TASK BRIEF: Print the data that follows exactly as it stands, from its first line through the line containing "Android developer tools", and stop there.
*****
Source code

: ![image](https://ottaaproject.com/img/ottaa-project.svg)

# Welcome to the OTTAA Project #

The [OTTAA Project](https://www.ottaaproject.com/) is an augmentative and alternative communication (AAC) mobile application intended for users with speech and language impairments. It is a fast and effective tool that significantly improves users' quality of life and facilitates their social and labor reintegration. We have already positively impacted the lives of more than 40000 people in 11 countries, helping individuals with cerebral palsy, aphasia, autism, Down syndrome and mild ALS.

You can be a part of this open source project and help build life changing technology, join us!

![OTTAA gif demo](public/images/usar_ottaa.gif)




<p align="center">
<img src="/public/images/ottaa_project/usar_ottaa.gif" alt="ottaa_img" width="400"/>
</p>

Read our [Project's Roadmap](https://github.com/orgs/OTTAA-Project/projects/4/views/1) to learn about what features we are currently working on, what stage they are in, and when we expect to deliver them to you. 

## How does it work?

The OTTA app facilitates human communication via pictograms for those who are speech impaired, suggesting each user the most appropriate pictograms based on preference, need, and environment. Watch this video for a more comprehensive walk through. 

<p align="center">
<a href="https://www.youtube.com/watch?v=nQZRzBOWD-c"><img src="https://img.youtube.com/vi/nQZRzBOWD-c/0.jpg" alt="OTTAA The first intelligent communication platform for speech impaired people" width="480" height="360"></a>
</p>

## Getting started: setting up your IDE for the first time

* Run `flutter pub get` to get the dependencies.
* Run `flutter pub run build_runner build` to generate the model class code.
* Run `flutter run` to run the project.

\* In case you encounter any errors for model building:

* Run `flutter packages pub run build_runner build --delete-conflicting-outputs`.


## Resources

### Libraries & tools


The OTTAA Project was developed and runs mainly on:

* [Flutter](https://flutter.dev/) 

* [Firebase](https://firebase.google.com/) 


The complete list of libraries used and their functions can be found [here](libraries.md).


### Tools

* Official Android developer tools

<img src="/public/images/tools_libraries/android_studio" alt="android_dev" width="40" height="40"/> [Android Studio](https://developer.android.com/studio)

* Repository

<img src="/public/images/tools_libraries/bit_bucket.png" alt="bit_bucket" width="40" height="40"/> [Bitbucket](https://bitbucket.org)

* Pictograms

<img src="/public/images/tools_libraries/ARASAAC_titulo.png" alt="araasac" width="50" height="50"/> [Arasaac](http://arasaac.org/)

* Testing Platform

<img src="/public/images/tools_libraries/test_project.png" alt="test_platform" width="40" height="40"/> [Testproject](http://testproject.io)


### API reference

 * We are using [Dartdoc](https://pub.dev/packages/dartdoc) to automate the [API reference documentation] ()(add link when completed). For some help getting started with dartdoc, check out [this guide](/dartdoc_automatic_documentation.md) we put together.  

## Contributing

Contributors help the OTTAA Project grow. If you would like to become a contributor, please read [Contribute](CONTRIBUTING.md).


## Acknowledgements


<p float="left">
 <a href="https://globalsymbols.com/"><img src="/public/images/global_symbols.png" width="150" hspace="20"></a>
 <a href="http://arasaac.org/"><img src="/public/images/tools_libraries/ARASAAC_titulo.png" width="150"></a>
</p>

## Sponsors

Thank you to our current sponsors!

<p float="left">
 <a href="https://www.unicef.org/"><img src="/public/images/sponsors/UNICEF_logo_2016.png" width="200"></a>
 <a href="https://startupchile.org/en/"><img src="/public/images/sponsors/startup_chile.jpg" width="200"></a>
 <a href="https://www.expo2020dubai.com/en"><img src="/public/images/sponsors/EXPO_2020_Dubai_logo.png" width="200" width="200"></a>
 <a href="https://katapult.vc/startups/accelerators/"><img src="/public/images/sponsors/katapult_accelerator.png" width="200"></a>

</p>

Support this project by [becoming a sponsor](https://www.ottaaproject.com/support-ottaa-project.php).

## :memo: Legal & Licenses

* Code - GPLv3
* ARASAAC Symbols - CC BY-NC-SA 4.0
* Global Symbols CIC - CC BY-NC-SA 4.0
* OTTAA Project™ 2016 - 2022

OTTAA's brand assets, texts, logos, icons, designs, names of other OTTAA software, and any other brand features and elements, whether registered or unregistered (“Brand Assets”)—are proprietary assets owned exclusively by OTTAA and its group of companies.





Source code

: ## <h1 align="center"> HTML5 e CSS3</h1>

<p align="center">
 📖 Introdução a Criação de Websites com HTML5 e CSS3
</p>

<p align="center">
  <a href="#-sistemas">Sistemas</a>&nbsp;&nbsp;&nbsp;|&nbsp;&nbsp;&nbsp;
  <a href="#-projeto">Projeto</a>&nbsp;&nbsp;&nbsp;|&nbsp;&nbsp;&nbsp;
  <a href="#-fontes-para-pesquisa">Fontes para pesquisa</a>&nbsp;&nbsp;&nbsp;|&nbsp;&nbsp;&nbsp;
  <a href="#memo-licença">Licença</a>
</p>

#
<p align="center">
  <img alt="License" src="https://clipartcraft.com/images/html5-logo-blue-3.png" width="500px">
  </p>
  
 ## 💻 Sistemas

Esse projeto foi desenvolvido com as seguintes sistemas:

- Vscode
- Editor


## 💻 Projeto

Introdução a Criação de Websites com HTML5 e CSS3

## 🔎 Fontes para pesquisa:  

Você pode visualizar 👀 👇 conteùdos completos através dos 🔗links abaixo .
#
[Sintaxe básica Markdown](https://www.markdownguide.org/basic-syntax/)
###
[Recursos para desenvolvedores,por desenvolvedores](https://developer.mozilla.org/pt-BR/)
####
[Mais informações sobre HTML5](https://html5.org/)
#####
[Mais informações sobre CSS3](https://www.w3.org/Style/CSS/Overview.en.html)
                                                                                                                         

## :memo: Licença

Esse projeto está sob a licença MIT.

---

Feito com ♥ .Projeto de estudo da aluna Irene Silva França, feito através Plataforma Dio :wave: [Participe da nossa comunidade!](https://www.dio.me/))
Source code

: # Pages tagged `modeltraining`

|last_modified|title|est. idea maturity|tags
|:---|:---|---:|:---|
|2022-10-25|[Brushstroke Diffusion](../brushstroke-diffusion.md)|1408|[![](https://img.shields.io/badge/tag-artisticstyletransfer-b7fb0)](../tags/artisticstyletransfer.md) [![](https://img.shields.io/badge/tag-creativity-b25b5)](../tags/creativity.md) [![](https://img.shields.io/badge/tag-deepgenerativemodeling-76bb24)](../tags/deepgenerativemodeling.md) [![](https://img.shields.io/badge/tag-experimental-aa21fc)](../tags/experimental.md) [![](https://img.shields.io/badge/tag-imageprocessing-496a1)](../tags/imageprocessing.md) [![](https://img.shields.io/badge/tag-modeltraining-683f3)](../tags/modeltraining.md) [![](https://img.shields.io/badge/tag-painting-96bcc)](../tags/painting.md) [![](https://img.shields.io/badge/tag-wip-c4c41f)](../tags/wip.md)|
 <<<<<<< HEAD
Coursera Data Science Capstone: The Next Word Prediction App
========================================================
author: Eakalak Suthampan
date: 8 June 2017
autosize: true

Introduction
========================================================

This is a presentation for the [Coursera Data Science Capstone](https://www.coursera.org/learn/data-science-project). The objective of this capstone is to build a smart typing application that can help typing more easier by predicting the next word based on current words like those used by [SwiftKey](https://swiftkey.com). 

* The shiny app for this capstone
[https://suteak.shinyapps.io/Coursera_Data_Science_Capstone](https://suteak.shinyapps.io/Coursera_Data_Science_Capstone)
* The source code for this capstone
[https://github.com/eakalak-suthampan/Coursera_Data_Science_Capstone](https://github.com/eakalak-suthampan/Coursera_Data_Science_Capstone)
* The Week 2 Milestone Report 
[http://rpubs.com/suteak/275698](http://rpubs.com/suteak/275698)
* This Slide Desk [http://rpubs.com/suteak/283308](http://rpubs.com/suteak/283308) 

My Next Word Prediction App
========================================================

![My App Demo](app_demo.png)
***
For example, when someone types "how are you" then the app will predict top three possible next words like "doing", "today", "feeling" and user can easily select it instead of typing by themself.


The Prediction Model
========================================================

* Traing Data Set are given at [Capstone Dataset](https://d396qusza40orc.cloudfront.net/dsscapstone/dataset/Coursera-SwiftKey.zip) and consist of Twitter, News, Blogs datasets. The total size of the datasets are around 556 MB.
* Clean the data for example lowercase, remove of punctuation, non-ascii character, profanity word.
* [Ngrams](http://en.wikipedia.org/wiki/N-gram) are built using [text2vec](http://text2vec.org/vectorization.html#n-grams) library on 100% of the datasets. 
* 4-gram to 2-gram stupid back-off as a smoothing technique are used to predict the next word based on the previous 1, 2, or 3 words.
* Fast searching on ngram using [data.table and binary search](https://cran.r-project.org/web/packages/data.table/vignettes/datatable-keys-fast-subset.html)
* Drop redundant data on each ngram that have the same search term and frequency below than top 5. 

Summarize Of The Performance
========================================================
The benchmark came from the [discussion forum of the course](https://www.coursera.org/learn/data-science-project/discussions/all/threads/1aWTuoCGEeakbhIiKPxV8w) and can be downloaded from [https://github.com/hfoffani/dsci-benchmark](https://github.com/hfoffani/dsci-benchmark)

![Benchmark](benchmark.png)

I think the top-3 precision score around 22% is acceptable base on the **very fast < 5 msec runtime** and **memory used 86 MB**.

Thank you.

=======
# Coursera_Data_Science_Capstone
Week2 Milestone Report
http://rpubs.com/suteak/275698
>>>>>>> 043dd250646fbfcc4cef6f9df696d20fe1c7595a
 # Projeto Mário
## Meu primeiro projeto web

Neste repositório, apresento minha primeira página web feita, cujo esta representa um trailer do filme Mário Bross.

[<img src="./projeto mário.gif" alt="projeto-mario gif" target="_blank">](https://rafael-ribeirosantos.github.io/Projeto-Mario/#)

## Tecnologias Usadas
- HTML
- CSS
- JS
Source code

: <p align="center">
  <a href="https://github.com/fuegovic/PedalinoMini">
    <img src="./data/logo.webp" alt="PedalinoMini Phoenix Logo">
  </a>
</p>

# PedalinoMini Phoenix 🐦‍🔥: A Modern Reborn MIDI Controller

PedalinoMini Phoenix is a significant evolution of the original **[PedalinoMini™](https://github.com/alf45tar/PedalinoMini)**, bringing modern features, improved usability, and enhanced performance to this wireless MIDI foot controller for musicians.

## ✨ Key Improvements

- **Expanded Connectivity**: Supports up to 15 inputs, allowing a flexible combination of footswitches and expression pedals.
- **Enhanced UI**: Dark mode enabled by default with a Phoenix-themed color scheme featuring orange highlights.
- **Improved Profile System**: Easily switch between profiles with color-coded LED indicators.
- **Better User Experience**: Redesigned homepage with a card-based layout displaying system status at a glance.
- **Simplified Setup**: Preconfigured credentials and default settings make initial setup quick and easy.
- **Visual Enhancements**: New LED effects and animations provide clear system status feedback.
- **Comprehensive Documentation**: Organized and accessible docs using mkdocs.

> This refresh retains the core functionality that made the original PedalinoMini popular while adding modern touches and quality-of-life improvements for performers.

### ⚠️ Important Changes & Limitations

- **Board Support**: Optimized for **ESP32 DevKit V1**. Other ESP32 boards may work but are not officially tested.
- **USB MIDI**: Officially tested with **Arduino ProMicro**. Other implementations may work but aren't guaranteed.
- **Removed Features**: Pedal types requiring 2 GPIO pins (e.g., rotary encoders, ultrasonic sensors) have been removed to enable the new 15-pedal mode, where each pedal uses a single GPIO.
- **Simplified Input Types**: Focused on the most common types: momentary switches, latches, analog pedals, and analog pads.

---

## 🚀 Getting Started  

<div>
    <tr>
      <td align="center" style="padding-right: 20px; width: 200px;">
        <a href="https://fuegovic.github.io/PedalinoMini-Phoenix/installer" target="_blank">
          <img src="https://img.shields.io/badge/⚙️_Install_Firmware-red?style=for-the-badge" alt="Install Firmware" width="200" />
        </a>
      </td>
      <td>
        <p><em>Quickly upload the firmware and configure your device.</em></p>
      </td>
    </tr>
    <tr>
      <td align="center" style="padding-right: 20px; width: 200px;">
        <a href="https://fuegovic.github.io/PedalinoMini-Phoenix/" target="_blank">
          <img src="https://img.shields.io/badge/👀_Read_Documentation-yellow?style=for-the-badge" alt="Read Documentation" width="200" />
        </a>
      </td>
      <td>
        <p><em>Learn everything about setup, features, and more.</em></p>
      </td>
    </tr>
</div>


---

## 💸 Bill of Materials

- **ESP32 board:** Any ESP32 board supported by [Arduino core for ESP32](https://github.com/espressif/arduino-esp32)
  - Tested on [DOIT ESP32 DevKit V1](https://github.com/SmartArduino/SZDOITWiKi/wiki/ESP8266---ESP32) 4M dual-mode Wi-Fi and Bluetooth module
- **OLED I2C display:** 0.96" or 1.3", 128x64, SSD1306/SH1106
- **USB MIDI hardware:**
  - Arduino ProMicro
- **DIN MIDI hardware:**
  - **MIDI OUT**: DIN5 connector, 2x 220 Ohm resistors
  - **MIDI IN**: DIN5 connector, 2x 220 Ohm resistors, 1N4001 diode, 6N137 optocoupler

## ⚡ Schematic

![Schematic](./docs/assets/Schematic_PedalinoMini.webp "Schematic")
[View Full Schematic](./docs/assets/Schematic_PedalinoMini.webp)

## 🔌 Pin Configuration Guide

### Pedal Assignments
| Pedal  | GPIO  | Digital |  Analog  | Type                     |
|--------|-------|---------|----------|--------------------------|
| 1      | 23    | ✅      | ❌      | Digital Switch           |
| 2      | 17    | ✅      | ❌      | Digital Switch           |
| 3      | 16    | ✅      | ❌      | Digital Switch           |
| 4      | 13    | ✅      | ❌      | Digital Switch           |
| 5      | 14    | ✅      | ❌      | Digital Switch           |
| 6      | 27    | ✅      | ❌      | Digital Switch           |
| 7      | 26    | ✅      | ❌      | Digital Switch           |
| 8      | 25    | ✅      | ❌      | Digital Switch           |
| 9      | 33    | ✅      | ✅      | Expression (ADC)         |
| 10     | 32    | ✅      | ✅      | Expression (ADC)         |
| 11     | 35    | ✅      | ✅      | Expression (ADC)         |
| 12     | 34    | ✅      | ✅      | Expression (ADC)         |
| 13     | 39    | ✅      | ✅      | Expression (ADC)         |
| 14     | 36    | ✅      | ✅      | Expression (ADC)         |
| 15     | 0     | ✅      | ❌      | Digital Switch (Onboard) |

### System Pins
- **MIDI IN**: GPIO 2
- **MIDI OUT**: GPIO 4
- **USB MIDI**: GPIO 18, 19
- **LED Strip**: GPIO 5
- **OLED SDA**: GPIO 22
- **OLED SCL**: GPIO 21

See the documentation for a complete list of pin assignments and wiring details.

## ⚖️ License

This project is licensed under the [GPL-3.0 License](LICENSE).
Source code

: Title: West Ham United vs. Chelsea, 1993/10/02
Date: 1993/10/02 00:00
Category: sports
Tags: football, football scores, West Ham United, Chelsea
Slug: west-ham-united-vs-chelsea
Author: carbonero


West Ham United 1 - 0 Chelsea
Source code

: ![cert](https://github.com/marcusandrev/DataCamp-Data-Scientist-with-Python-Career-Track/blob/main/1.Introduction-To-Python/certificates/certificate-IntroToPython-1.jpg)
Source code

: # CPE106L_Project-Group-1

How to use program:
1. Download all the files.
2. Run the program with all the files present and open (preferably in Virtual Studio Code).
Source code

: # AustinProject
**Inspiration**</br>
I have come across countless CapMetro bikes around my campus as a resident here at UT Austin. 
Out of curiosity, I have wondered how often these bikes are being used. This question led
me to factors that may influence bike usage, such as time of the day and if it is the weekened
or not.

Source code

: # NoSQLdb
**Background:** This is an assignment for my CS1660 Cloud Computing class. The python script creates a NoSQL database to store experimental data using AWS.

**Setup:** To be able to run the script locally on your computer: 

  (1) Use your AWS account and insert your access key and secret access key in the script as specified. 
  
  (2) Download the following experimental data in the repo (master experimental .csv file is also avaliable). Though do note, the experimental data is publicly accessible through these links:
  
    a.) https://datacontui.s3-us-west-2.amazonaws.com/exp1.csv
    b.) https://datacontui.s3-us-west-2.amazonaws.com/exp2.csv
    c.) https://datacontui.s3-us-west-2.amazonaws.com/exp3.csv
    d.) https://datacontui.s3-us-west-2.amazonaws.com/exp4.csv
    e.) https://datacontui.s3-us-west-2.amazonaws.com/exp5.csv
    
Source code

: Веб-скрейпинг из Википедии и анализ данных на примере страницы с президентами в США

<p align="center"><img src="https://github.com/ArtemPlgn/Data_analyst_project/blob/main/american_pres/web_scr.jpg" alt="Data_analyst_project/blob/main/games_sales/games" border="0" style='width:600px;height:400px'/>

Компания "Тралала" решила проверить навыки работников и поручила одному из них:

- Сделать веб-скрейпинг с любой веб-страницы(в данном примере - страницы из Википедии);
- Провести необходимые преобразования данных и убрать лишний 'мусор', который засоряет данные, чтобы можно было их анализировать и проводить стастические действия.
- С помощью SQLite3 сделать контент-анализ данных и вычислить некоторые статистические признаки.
*****
EXPECTED ANSWER:
Source code

: ![image](https://ottaaproject.com/img/ottaa-project.svg)

# Welcome to the OTTAA Project #

The [OTTAA Project](https://www.ottaaproject.com/) is an augmentative and alternative communication (AAC) mobile application intended for users with speech and language impairments. It is a fast and effective tool that significantly improves users' quality of life and facilitates their social and labor reintegration. We have already positively impacted the lives of more than 40000 people in 11 countries, helping individuals with cerebral palsy, aphasia, autism, Down syndrome and mild ALS.

You can be a part of this open source project and help build life changing technology, join us!

![OTTAA gif demo](public/images/usar_ottaa.gif)




<p align="center">
<img src="/public/images/ottaa_project/usar_ottaa.gif" alt="ottaa_img" width="400"/>
</p>

Read our [Project's Roadmap](https://github.com/orgs/OTTAA-Project/projects/4/views/1) to learn about what features we are currently working on, what stage they are in, and when we expect to deliver them to you. 

## How does it work?

The OTTA app facilitates human communication via pictograms for those who are speech impaired, suggesting each user the most appropriate pictograms based on preference, need, and environment. Watch this video for a more comprehensive walk through. 

<p align="center">
<a href="https://www.youtube.com/watch?v=nQZRzBOWD-c"><img src="https://img.youtube.com/vi/nQZRzBOWD-c/0.jpg" alt="OTTAA The first intelligent communication platform for speech impaired people" width="480" height="360"></a>
</p>

## Getting started: setting up your IDE for the first time

* Run `flutter pub get` to get the dependencies.
* Run `flutter pub run build_runner build` to generate the model class code.
* Run `flutter run` to run the project.

\* In case you encounter any errors for model building:

* Run `flutter packages pub run build_runner build --delete-conflicting-outputs`.


## Resources

### Libraries & tools


The OTTAA Project was developed and runs mainly on:

* [Flutter](https://flutter.dev/) 

* [Firebase](https://firebase.google.com/) 


The complete list of libraries used and their functions can be found [here](libraries.md).


### Tools

* Official Android developer tools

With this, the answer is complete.